Most importantly, subgroups
is a length n_groups
(number of subgroups) array, where each index subgroups[j]
gives all indices of datapoints i
which belong to subgroup j
.
For example, if there were three datapoints and two groups, the following subgroups
array would represent that the first two datapoints (i=0,1
) belong to group one, and the second two datapoints (i=1,2
) belong to group two:
subgroups = [[0, 1], [1, 2]]
Multicalibration post-processing algorithms usually also take in a number of hyperparameters. One may want to select these hyperparameters using a hold-out validation set. We demonstrate a potential way of doing this in the file examples/hyperparameter_search.py
.
This file also serves as an example of applying multicailbration on real data from the US Census via the folktables package.
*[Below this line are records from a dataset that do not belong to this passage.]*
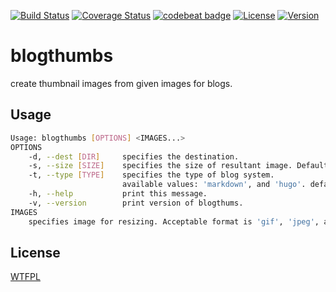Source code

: [![Build Status](https://travis-ci.com/tamada/blogthumbs.svg?branch=master)](https://travis-ci.com/tamada/blogthumbs)
[![Coverage Status](https://coveralls.io/repos/github/tamada/blogthumbs/badge.svg?branch=master)](https://coveralls.io/github/tamada/blogthumbs?branch=master)
[![codebeat badge](https://codebeat.co/badges/9aea5795-9f10-4dc2-b63b-d4e12f3aed3f)](https://codebeat.co/projects/github-com-tamada-blogthumbs-master)
[![License](https://img.shields.io/badge/License-WTFPL-blue.svg)](https://github.com/tamada/blogthumbs/blob/master/LICENSE)
[![Version](https://img.shields.io/badge/Version-1.0.0-yellowgreen.svg)](https://github.com/tamada/blogthumbs/releases/tag/v1.0.0)

# blogthumbs

create thumbnail images from given images for blogs.

## Usage

```sh
Usage: blogthumbs [OPTIONS] <IMAGES...>
OPTIONS
    -d, --dest [DIR]     specifies the destination.
    -s, --size [SIZE]    specifies the size of resultant image. Default is 240.
    -t, --type [TYPE]    specifies the type of blog system.
                         available values: 'markdown', and 'hugo'. default is markdown.
    -h, --help           print this message.
    -v, --version        print version of blogthums.
IMAGES
    specifies image for resizing. Acceptable format is 'gif', 'jpeg', and 'png'.
```

## License

[WTFPL](https://github.com/tamada/blogthumbs/blob/master/LICENSE)
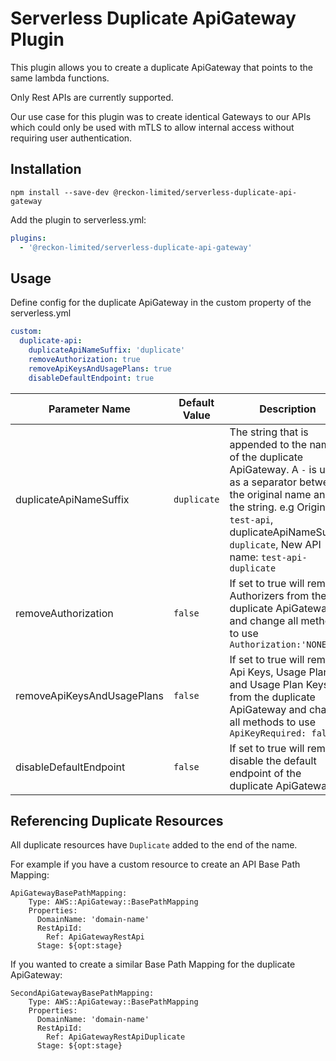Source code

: # Serverless Duplicate ApiGateway Plugin

This plugin allows you to create a duplicate ApiGateway that points to the same lambda functions.

Only Rest APIs are currently supported.

Our use case for this plugin was to create identical Gateways to our APIs which could only be used with mTLS to allow internal access without requiring user authentication.

## Installation

```
npm install --save-dev @reckon-limited/serverless-duplicate-api-gateway
```

Add the plugin to serverless.yml:

```yaml
plugins:
  - '@reckon-limited/serverless-duplicate-api-gateway'
```

## Usage

Define config for the duplicate ApiGateway in the custom property of the serverless.yml

```yaml
custom:
  duplicate-api:
    duplicateApiNameSuffix: 'duplicate'
    removeAuthorization: true
    removeApiKeysAndUsagePlans: true
    disableDefaultEndpoint: true
```

| Parameter Name             | Default Value | Description                                                                                                                                                                                                                                   |
| -------------------------- | ------------- | --------------------------------------------------------------------------------------------------------------------------------------------------------------------------------------------------------------------------------------------- |
| duplicateApiNameSuffix     | `duplicate`   | The string that is appended to the name of the duplicate ApiGateway. A `-` is used as a separator between the original name and the string. e.g Original: `test-api`, duplicateApiNameSuffix: `duplicate`, New API name: `test-api-duplicate` |
| removeAuthorization        | `false`       | If set to true will remove Authorizers from the duplicate ApiGateway and change all methods to use `Authorization:'NONE'`                                                                                                                     |
| removeApiKeysAndUsagePlans | `false`       | If set to true will remove Api Keys, Usage Plans and Usage Plan Keys from the duplicate ApiGateway and change all methods to use `ApiKeyRequired: false`                                                                                      |
| disableDefaultEndpoint     | `false`       | If set to true will remove disable the default endpoint of the duplicate ApiGateway.                                                                                                                                                          |

## Referencing Duplicate Resources

All duplicate resources have `Duplicate` added to the end of the name.

For example if you have a custom resource to create an API Base Path Mapping:

```
ApiGatewayBasePathMapping:
    Type: AWS::ApiGateway::BasePathMapping
    Properties:
      DomainName: 'domain-name'
      RestApiId:
        Ref: ApiGatewayRestApi
      Stage: ${opt:stage}
```

If you wanted to create a similar Base Path Mapping for the duplicate ApiGateway:

```
SecondApiGatewayBasePathMapping:
    Type: AWS::ApiGateway::BasePathMapping
    Properties:
      DomainName: 'domain-name'
      RestApiId:
        Ref: ApiGatewayRestApiDuplicate
      Stage: ${opt:stage}
```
This package was developed as part of our work on the empirical aspects of multicalibration post-processing algorithms. We ask that you consider citing our paper here:
@article{hansen2024multicalibration,
title={When is Multicalibration Post-Processing Necessary?},
author={Hansen, Dutch and Devic, Siddartha and Nakkiran, Preetum and Sharan, Vatsal},
journal={Advances in Neural Information Processing Systems (Neurips)},
year={2024}
}
If you use the HKRR algorithm, we encourage you to cite the original multicalibration paper:
@inproceedings{hebert2018multicalibration,
title={Multicalibration: Calibration for the (computationally-identifiable) masses},
author={H{\'e}bert-Johnson, Ursula and Kim, Michael and Reingold, Omer and Rothblum, Guy},
booktitle={International Conference on Machine Learning},
pages={1939--1948},
year={2018},
organization={PMLR}
}
Finally, if you used the HJZ algorithm, please cite the authors work:
@article{haghtalab2024unifying,
title={A unifying perspective on multi-calibration: Game dynamics for multi-objective learning},
author={Haghtalab, Nika and Jordan, Michael and Zhao, Eric},
journal={Advances in Neural Information Processing Systems (Neurips)},
year={2023}
}
This repository is under the MIT license. Most of the original implementation work was done by Dutch Hansen as an undergraduate research assistant at the University of Southern California. This repository also uses Eric Zhao's implemention of HJZ taken from here (also on the MIT license). We sincerely thank Eric for help debugging and implementing the algorithm. The HKRR implementation is based in part on the implementation found here. We thank the original authors Saina Asani, Sana Tonekaboni, and Shuja Khalid. Unfortunately, we were not able to find a license for their work.
Thank you for your interest!
We plan to slowly incorporate additional multicalibration-style algorithms into this package, as we believe that practitioners stand to benefit from accessible implementations of these algorithms.
If you would like to help on this effort, please contact devic[at]usc.edu
. You may also want to install the package in editable mode via
git clone https://github.com/sid-devic/multicalibration.git
cd multicalibration/
pip install -e .
This will allow you to modify the source files without re-installing the package each time.